All charged up about the future of motoring

By David Thomson on Sat, 20 May 2017

Less than a decade. Eight years, to be precise. That's how long Stanford University economist Tony Seba reckons we have before petrol and diesel cars have been fully supplanted by electric (and in most cases fully self-driving) vehicles as the preferred type of car.

Seba bases his prediction on the time it will take before technological advances make electric cars a more compelling financial option to buy and operate than those powered by fossil fuels. He points to a crucial tipping point - coming in as soon as the next two to three years - when the range of typical electric vehicles exceeds 200 miles (roughly 300km), and the purchase price of entry-level electric cars drops below $US20,000.

The prospect of change coming this fast is something I find hard to believe, especially at a time when new vehicles, the vast majority powered by petrol or diesel engines, are selling at record levels here. But look either globally or locally, and there is no doubt our motoring world is changing at a rapid pace.

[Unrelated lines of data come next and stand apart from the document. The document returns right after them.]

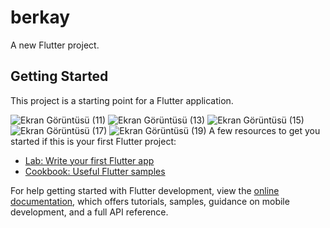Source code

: 
# berkay

A new Flutter project.

## Getting Started

This project is a starting point for a Flutter application.

![Ekran Görüntüsü (11)](https://user-images.githubusercontent.com/76738789/218728977-72f2784d-7524-4a7d-ad51-eeb76e5b81a8.png)
![Ekran Görüntüsü (13)](https://user-images.githubusercontent.com/76738789/218729139-018bd3c4-a985-44c0-8d3e-49df951b3fcc.png)
![Ekran Görüntüsü (15)](https://user-images.githubusercontent.com/76738789/218729192-c6ffe00a-28dc-4c4a-a92e-0e2cc6ffc897.png)
![Ekran Görüntüsü (17)](https://user-images.githubusercontent.com/76738789/218729229-a78a6f07-c779-4bd9-9855-8e4a88d581c2.png)
![Ekran Görüntüsü (19)](https://user-images.githubusercontent.com/76738789/218729249-1f4d20c2-26f4-4e9d-80ab-f7bbbdbcad80.png)
A few resources to get you started if this is your first Flutter project:

- [Lab: Write your first Flutter app](https://docs.flutter.dev/get-started/codelab)
- [Cookbook: Useful Flutter samples](https://docs.flutter.dev/cookbook)

For help getting started with Flutter development, view the
[online documentation](https://docs.flutter.dev/), which offers tutorials,
samples, guidance on mobile development, and a full API reference.
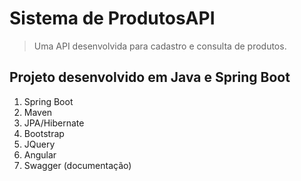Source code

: # Sistema de ProdutosAPI
> Uma API desenvolvida para cadastro e consulta de produtos.

## Projeto desenvolvido em Java e Spring Boot
1. Spring Boot
2. Maven
3. JPA/Hibernate
4. Bootstrap
5. JQuery
6. Angular
7. Swagger (documentação)
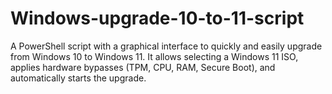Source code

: # Windows-upgrade-10-to-11-script
A PowerShell script with a graphical interface to quickly and easily upgrade from Windows 10 to Windows 11. It allows selecting a Windows 11 ISO, applies hardware bypasses (TPM, CPU, RAM, Secure Boot), and automatically starts the upgrade.

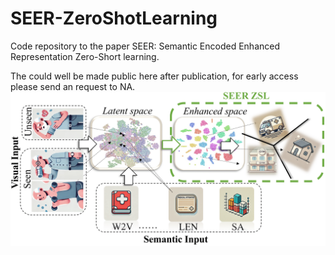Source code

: # SEER-ZeroShotLearning
Code repository to the paper SEER: Semantic Encoded Enhanced Representation Zero-Short learning. 

The could well be made public here after publication, for early access please send an request to NA.
![Our proposed architecture](./figures/concept_desc_med.png)
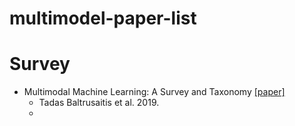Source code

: # multimodel-paper-list
# Survey
- Multimodal Machine Learning: A Survey and Taxonomy [[paper]](https://ieeexplore.ieee.org/stamp/stamp.jsp?arnumber=8269806&casa_token=xmW9NnJlwKUAAAAA:EBsYaso0026JprwatFx09ekfHRoRXcdwOyywlIQ7NfVfnuRgndZhM-eLck94UfPbJepKYewOvPk&tag=1)
  - Tadas Baltrusaitis et al. 2019.
  - 
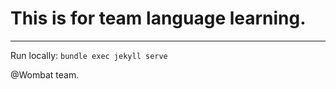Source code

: # This is for team language learning.

----------------

Run locally: `bundle exec jekyll serve`

@Wombat team.
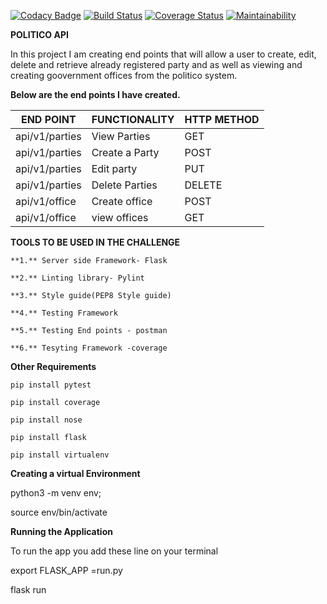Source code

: [![Codacy Badge](https://api.codacy.com/project/badge/Grade/f7bd68661f4148e8bb70aa4f1c25c87e)](https://www.codacy.com/app/Jacksonmwirigi/politico?utm_source=github.com&amp;utm_medium=referral&amp;utm_content=Jacksonmwirigi/politico&amp;utm_campaign=Badge_Grade) [![Build Status](https://travis-ci.org/Jacksonmwirigi/politico.svg?branch=develop)](https://travis-ci.org/Jacksonmwirigi/politico)
[![Coverage Status](https://coveralls.io/repos/github/Jacksonmwirigi/politico/badge.svg?branch=develop)](https://coveralls.io/github/Jacksonmwirigi/politico?branch=develop)
[![Maintainability](https://api.codeclimate.com/v1/badges/7dfc59d33df29d7d5cbf/maintainability)](https://codeclimate.com/github/Jacksonmwirigi/politico/maintainability)

**POLITICO API**

In this project I am creating end points that will allow a user to create, edit, delete and retrieve already registered party and as well as viewing and creating goovernment offices from the politico system.

**Below are the end points I have created.**

| END POINT | FUNCTIONALITY | HTTP METHOD |
|-----------------|----------------|--------------|
| api/v1/parties | View Parties | GET |
| api/v1/parties | Create a Party | POST |
| api/v1/parties | Edit party | PUT |
| api/v1/parties | Delete Parties| DELETE |
| api/v1/office | Create office | POST |
| api/v1/office | view offices | GET |

**TOOLS TO BE USED IN THE CHALLENGE**

    **1.** Server side Framework- Flask

    **2.** Linting library- Pylint

    **3.** Style guide(PEP8 Style guide)

    **4.** Testing Framework

    **5.** Testing End points - postman

    **6.** Tesyting Framework -coverage

**Other Requirements**

    pip install pytest

    pip install coverage

    pip install nose

    pip install flask

    pip install virtualenv

**Creating a virtual Environment**

python3 -m venv env;

source env/bin/activate

**Running the Application**

To run the app you add these line on your terminal 

export FLASK_APP =run.py

flask run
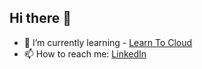 ## Hi there 👋

- 🌱 I’m currently learning - [Learn To Cloud](https://learntocloud.guide/)
- 📫 How to reach me: [LinkedIn](https://linkedin.com/in/martin-hurford)
<!--
**martinhurford/martinhurford** is a ✨ _special_ ✨ repository because its `README.md` (this file) appears on your GitHub profile.

Here are some ideas to get you started:

- 🔭 I’m currently working on ...
- 🌱 I’m currently learning ...
- 👯 I’m looking to collaborate on ...
- 🤔 I’m looking for help with ...
- 💬 Ask me about ...
- 📫 How to reach me: ...
- 😄 Pronouns: ...
- ⚡ Fun fact: ...
-->
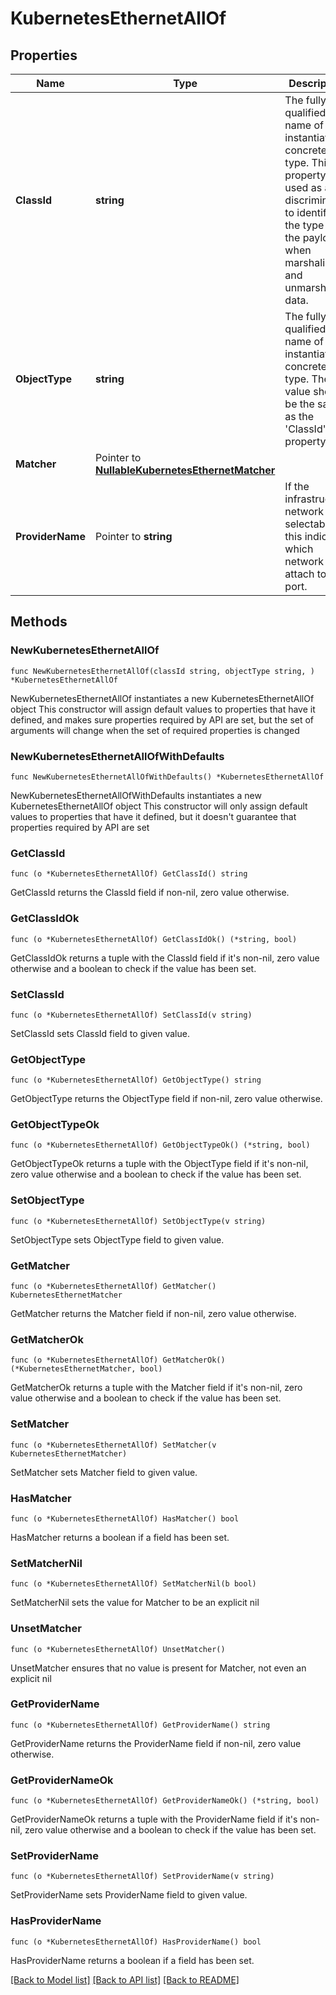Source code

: # KubernetesEthernetAllOf

## Properties

Name | Type | Description | Notes
------------ | ------------- | ------------- | -------------
**ClassId** | **string** | The fully-qualified name of the instantiated, concrete type. This property is used as a discriminator to identify the type of the payload when marshaling and unmarshaling data. | [default to "kubernetes.Ethernet"]
**ObjectType** | **string** | The fully-qualified name of the instantiated, concrete type. The value should be the same as the &#39;ClassId&#39; property. | [default to "kubernetes.Ethernet"]
**Matcher** | Pointer to [**NullableKubernetesEthernetMatcher**](KubernetesEthernetMatcher.md) |  | [optional] 
**ProviderName** | Pointer to **string** | If the infrastructure network is selectable, this indicates which network to attach to the port. | [optional] 

## Methods

### NewKubernetesEthernetAllOf

`func NewKubernetesEthernetAllOf(classId string, objectType string, ) *KubernetesEthernetAllOf`

NewKubernetesEthernetAllOf instantiates a new KubernetesEthernetAllOf object
This constructor will assign default values to properties that have it defined,
and makes sure properties required by API are set, but the set of arguments
will change when the set of required properties is changed

### NewKubernetesEthernetAllOfWithDefaults

`func NewKubernetesEthernetAllOfWithDefaults() *KubernetesEthernetAllOf`

NewKubernetesEthernetAllOfWithDefaults instantiates a new KubernetesEthernetAllOf object
This constructor will only assign default values to properties that have it defined,
but it doesn't guarantee that properties required by API are set

### GetClassId

`func (o *KubernetesEthernetAllOf) GetClassId() string`

GetClassId returns the ClassId field if non-nil, zero value otherwise.

### GetClassIdOk

`func (o *KubernetesEthernetAllOf) GetClassIdOk() (*string, bool)`

GetClassIdOk returns a tuple with the ClassId field if it's non-nil, zero value otherwise
and a boolean to check if the value has been set.

### SetClassId

`func (o *KubernetesEthernetAllOf) SetClassId(v string)`

SetClassId sets ClassId field to given value.


### GetObjectType

`func (o *KubernetesEthernetAllOf) GetObjectType() string`

GetObjectType returns the ObjectType field if non-nil, zero value otherwise.

### GetObjectTypeOk

`func (o *KubernetesEthernetAllOf) GetObjectTypeOk() (*string, bool)`

GetObjectTypeOk returns a tuple with the ObjectType field if it's non-nil, zero value otherwise
and a boolean to check if the value has been set.

### SetObjectType

`func (o *KubernetesEthernetAllOf) SetObjectType(v string)`

SetObjectType sets ObjectType field to given value.


### GetMatcher

`func (o *KubernetesEthernetAllOf) GetMatcher() KubernetesEthernetMatcher`

GetMatcher returns the Matcher field if non-nil, zero value otherwise.

### GetMatcherOk

`func (o *KubernetesEthernetAllOf) GetMatcherOk() (*KubernetesEthernetMatcher, bool)`

GetMatcherOk returns a tuple with the Matcher field if it's non-nil, zero value otherwise
and a boolean to check if the value has been set.

### SetMatcher

`func (o *KubernetesEthernetAllOf) SetMatcher(v KubernetesEthernetMatcher)`

SetMatcher sets Matcher field to given value.

### HasMatcher

`func (o *KubernetesEthernetAllOf) HasMatcher() bool`

HasMatcher returns a boolean if a field has been set.

### SetMatcherNil

`func (o *KubernetesEthernetAllOf) SetMatcherNil(b bool)`

 SetMatcherNil sets the value for Matcher to be an explicit nil

### UnsetMatcher
`func (o *KubernetesEthernetAllOf) UnsetMatcher()`

UnsetMatcher ensures that no value is present for Matcher, not even an explicit nil
### GetProviderName

`func (o *KubernetesEthernetAllOf) GetProviderName() string`

GetProviderName returns the ProviderName field if non-nil, zero value otherwise.

### GetProviderNameOk

`func (o *KubernetesEthernetAllOf) GetProviderNameOk() (*string, bool)`

GetProviderNameOk returns a tuple with the ProviderName field if it's non-nil, zero value otherwise
and a boolean to check if the value has been set.

### SetProviderName

`func (o *KubernetesEthernetAllOf) SetProviderName(v string)`

SetProviderName sets ProviderName field to given value.

### HasProviderName

`func (o *KubernetesEthernetAllOf) HasProviderName() bool`

HasProviderName returns a boolean if a field has been set.


[[Back to Model list]](../README.md#documentation-for-models) [[Back to API list]](../README.md#documentation-for-api-endpoints) [[Back to README]](../README.md)


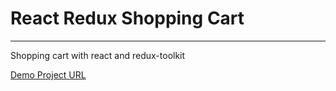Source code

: # React Redux Shopping Cart
---

Shopping cart with react and redux-toolkit

[Demo Project URL](https://himangshum17-react-redux-shopping-cart.netlify.app/)
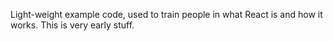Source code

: Light-weight example code, used to train people in what React is and how it works. This is very early stuff.
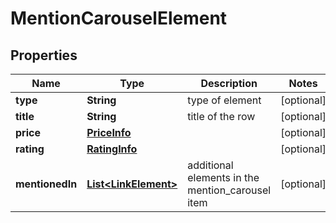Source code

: 

# MentionCarouselElement


## Properties

| Name | Type | Description | Notes |
|------------ | ------------- | ------------- | -------------|
|**type** | **String** | type of element |  [optional] |
|**title** | **String** | title of the row |  [optional] |
|**price** | [**PriceInfo**](PriceInfo.md) |  |  [optional] |
|**rating** | [**RatingInfo**](RatingInfo.md) |  |  [optional] |
|**mentionedIn** | [**List&lt;LinkElement&gt;**](LinkElement.md) | additional elements in the mention_carousel item |  [optional] |



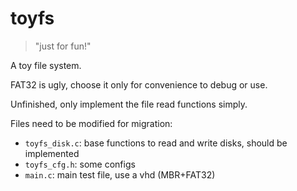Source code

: # toyfs

> "just for fun!"

A toy file system.

FAT32 is ugly, choose it only for convenience to debug or use.

Unfinished, only implement the file read functions simply.

Files need to be modified for migration:

- `toyfs_disk.c`: base functions to read and write disks, should be implemented
- `toyfs_cfg.h`: some configs
- `main.c`: main test file, use a vhd (MBR+FAT32)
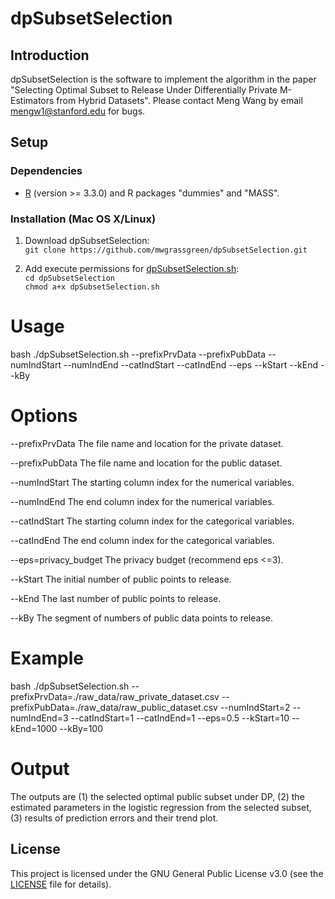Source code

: # dpSubsetSelection

## Introduction
dpSubsetSelection is the software to implement the algorithm in the paper "Selecting Optimal Subset to Release Under Differentially Private M-Estimators from Hybrid Datasets". Please contact Meng Wang by email <mengw1@stanford.edu> for bugs. 

## Setup
### Dependencies 
* [R](https://www.r-project.org/) (version >= 3.3.0) and R packages "dummies" and "MASS".


### Installation (Mac OS X/Linux)
1. Download dpSubsetSelection:    
`git clone https://github.com/mwgrassgreen/dpSubsetSelection.git`

2. Add execute permissions for [dpSubsetSelection.sh](https://github.com/mwgrassgreen/dpSubsetSelection/blob/master/dpSubsetSelection.sh):     
`cd dpSubsetSelection`    
`chmod a+x dpSubsetSelection.sh`

# Usage 
bash ./dpSubsetSelection.sh --prefixPrvData --prefixPubData --numIndStart --numIndEnd --catIndStart --catIndEnd --eps --kStart --kEnd --kBy

# Options
  
  --prefixPrvData The file name and location for the private dataset.
  
  --prefixPubData The file name and location for the public dataset.
  
  --numIndStart	The starting column index for the numerical variables.
  
  --numIndEnd	The end column index for the numerical variables.
  
  --catIndStart	The starting column index for the categorical variables.
  
  --catIndEnd	The end column index for the categorical variables.
  
  --eps=privacy\_budget 	The privacy budget (recommend eps <=3).
  
  --kStart The initial number of public points to release.
  
  --kEnd The last number of public points to release.
  
  --kBy The segment of numbers of public data points to release.
  
# Example
bash ./dpSubsetSelection.sh --prefixPrvData=./raw_data/raw_private_dataset.csv --prefixPubData=./raw_data/raw_public_dataset.csv --numIndStart=2 --numIndEnd=3 --catIndStart=1 --catIndEnd=1 --eps=0.5 --kStart=10 --kEnd=1000 --kBy=100
# Output
 The outputs are (1) the selected optimal public subset under DP, (2) the estimated parameters in the logistic regression from the selected subset, (3) results of prediction errors and their trend plot. 

## License
This project is licensed under the GNU General Public License v3.0 (see the [LICENSE](https://github.com/mwgrassgreen/dpSubsetSelection/blob/master/LICENSE) file for details).    



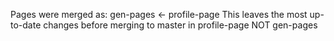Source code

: Pages were merged as:
gen-pages <- profile-page
This leaves the most up-to-date changes before merging to master in profile-page
NOT gen-pages
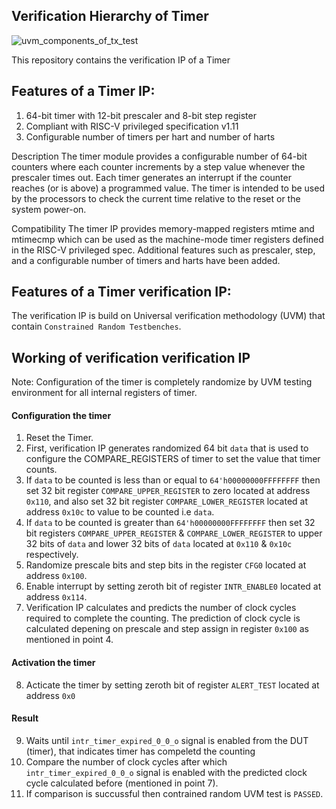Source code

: ## Verification Hierarchy of Timer
![uvm_components_of_tx_test](https://user-images.githubusercontent.com/42897240/150805003-e5d2cca9-1e23-4c0e-ba3f-f01f544bb75a.png)

This repository contains the verification IP of a Timer

## Features of a Timer IP:

1. 64-bit timer with 12-bit prescaler and 8-bit step register
2. Compliant with RISC-V privileged specification v1.11
3. Configurable number of timers per hart and number of harts

Description
The timer module provides a configurable number of 64-bit counters where each counter increments by a step value whenever the prescaler times out. Each timer generates an interrupt if the counter reaches (or is above) a programmed value. The timer is intended to be used by the processors to check the current time relative to the reset or the system power-on.

Compatibility
The timer IP provides memory-mapped registers mtime and mtimecmp which can be used as the machine-mode timer registers defined in the RISC-V privileged spec. Additional features such as prescaler, step, and a configurable number of timers and harts have been added.

## Features of a Timer verification IP:

The verification IP is build on Universal verification methodology (UVM) that contain `Constrained Random Testbenches`.

## Working of verification verification IP

Note: Configuration of the timer is completely randomize by UVM testing environment for all internal registers of timer.

#### Configuration the timer

1. Reset the Timer.
2. First, verification IP generates randomized 64 bit `data` that is used to configure the COMPARE_REGISTERS of timer to set the value that timer counts.
3. If `data` to be counted is less than or equal to `64'h00000000FFFFFFFF` then set 32 bit register `COMPARE_UPPER_REGISTER` to zero located at address `0x110`, and also set 32 bit register `COMPARE_LOWER_REGISTER` located at address `0x10c` to value to be counted i.e `data`.
4. If `data` to be counted is greater than `64'h00000000FFFFFFFF` then set 32 bit registers `COMPARE_UPPER_REGISTER` & `COMPARE_LOWER_REGISTER` to upper 32 bits of `data` and lower 32 bits of `data` located at `0x110` & `0x10c` respectively.
5. Randomize prescale bits and step bits in the register `CFG0` located at address `0x100`.
6. Enable interrupt by setting zeroth bit of register `INTR_ENABLE0` located at address `0x114`.
7. Verification IP calculates and predicts the number of clock cycles required to complete the counting. The prediction of clock cycle is calculated depening on prescale and step assign in register `0x100` as mentioned in point 4.

#### Activation the timer

8. Acticate the timer by setting zeroth bit of register `ALERT_TEST` located at address `0x0`

#### Result

9. Waits until `intr_timer_expired_0_0_o` signal is enabled from the DUT (timer), that indicates timer has compeletd the counting
10. Compare the number of clock cycles after which `intr_timer_expired_0_0_o` signal is enabled with the predicted clock cycle calculated before (mentioned in point 7).
11. If comparison is succussful then contrained random UVM test is `PASSED`.
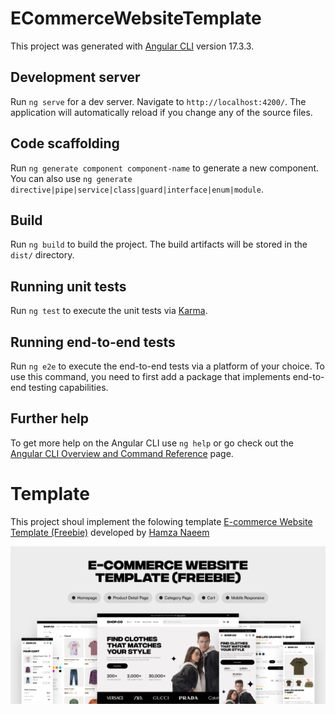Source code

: # ECommerceWebsiteTemplate

This project was generated with [Angular CLI](https://github.com/angular/angular-cli) version 17.3.3.

## Development server

Run `ng serve` for a dev server. Navigate to `http://localhost:4200/`. The application will automatically reload if you change any of the source files.

## Code scaffolding

Run `ng generate component component-name` to generate a new component. You can also use `ng generate directive|pipe|service|class|guard|interface|enum|module`.

## Build

Run `ng build` to build the project. The build artifacts will be stored in the `dist/` directory.

## Running unit tests

Run `ng test` to execute the unit tests via [Karma](https://karma-runner.github.io).

## Running end-to-end tests

Run `ng e2e` to execute the end-to-end tests via a platform of your choice. To use this command, you need to first add a package that implements end-to-end testing capabilities.

## Further help

To get more help on the Angular CLI use `ng help` or go check out the [Angular CLI Overview and Command Reference](https://angular.io/cli) page.

# Template

This project shoul implement the folowing template [E-commerce Website Template (Freebie)](https://www.figma.com/community/file/1273571982885059508) developed by [
Hamza Naeem](https://www.figma.com/community/file/1273571982885059508#:~:text=Publish-,Hamza%20Naeem,-E%2Dcommerce%20Website)

![e-commerce-website-template](./images/89ae9067-9994-4ac8-9ed2-a90b2691e1ab-cover.png)
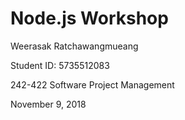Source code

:# Node.js Workshop

Weerasak Ratchawangmueang

Student ID: 5735512083

242-422 Software Project Management

November 9, 2018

A piece in the Otago Daily Times' World Focus section last Monday highlighted a bold new project in India to completely phase out fossil-fuel-powered cars by 2032; China aims to have seven million electric vehicles on its roads by 2025; at a more local level, consent was recently granted for an electric vehicle charge point in Wanaka, and these points are also being considered for Alexandra, Tarras and Ranfurly; and the Skoda Kodiaq that graces this weekend's Drivesouth cover sits (like most new cars launched today) on a platform that is engineered to accommodate a future electric powertrain.

A growing interest in electric cars was also demonstrated by the interest several readers have shown in my mention, last weekend, of a petrol-electric hybrid produced by the now defunct British car maker Lanchester way back in 1927.

In producing the car, Lanchester wasn't totally ahead of its time; petrol-electric hybrid cars had been experimented with in Europe and the United States since the start of the 20th century, with pioneers in the field including Ferdinand Porsche. Even so, the Lanchester hybrid is regarded as a significant vehicle in hybrid car history. The prototype covered over 1200km in testing, and still survives, in the Birmingham Science Museum.

My comments about Lanchester last weekend also prompted a lovely call from Roxburgh-based Russell Reid, who recalled an early 1950s Lanchester his family once owned. This underlines the fact that while Lanchester's history as an independent marque ended at the start of the 1930s, the rights to the name passed to Daimler, who used it until around 1955.

When Daimler was acquired by Jaguar a few years later, the rights to the Lanchester name went with it. Now, I believe, those rights are held by Tata Motors of India, as part of their ownership of Jaguar.

What a great acknowledgement of automotive history it would be if the Lanchester name was revived by Tata, perhaps to be used for a top-line electric-powered Jaguar of the (perhaps not too distant) future.